== WHAT THE EXERCISE ASKS ==
For the listing below, show each line that includes the string "novecientos".

== EXERCISE DATA ==
-- Opening Marker --

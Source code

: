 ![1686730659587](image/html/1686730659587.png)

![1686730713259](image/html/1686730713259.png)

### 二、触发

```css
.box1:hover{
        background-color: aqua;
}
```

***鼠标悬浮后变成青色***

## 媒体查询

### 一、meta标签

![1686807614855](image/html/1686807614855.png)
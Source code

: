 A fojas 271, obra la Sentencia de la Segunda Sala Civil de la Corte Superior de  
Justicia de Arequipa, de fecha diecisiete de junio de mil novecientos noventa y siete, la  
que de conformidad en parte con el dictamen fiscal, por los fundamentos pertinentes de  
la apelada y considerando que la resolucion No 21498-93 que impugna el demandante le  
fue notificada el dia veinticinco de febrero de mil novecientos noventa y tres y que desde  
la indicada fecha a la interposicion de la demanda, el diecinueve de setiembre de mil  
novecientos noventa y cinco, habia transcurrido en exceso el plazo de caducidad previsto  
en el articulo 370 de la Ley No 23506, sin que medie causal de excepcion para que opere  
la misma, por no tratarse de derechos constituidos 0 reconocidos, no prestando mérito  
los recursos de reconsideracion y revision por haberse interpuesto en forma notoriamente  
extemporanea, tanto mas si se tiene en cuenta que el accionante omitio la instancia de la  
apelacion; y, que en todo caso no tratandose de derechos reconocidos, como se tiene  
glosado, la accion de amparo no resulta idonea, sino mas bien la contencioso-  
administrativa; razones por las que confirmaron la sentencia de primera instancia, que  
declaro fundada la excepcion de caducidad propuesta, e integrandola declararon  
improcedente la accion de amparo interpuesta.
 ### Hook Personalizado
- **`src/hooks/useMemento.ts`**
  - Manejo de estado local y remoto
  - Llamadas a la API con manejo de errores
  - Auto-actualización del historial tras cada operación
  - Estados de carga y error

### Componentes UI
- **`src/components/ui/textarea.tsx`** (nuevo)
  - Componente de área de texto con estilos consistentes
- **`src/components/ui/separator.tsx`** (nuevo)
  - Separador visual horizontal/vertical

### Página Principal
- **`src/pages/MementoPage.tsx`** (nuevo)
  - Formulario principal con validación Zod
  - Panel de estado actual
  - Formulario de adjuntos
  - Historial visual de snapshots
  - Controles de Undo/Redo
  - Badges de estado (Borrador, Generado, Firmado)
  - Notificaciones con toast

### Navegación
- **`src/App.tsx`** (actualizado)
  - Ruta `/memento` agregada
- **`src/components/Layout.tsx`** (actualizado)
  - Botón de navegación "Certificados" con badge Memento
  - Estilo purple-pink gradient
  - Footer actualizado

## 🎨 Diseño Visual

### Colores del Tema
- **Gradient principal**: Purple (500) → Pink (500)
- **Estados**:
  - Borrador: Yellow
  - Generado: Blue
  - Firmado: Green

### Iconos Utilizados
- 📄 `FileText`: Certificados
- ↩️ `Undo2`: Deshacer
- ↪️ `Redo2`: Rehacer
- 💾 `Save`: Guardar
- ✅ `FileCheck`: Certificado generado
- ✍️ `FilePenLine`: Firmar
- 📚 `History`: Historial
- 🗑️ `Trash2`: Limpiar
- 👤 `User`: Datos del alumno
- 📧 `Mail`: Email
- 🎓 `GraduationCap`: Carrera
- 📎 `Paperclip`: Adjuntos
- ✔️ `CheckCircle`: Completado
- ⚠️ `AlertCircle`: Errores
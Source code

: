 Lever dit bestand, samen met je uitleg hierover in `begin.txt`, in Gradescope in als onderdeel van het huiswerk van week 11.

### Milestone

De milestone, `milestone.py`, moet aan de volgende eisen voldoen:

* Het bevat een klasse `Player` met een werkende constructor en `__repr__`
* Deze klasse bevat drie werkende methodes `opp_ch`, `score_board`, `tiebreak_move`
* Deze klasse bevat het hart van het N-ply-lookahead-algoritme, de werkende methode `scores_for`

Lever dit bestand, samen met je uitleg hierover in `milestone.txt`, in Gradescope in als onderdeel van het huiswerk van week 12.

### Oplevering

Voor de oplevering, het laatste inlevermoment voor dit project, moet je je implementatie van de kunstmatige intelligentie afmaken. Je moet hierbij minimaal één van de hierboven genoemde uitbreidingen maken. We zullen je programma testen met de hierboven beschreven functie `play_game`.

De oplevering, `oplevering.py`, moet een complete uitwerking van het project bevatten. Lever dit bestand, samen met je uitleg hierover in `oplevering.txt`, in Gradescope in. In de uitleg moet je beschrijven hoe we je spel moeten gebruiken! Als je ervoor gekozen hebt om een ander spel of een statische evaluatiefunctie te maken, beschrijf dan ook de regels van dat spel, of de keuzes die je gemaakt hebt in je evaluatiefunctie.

-- Closing Marker --

== EXPECTED ANSWER ==
Justicia de Arequipa, de fecha diecisiete de junio de mil novecientos noventa y siete, la  
fue notificada el dia veinticinco de febrero de mil novecientos noventa y tres y que desde  
novecientos noventa y cinco, habia transcurrido en exceso el plazo de caducidad previsto  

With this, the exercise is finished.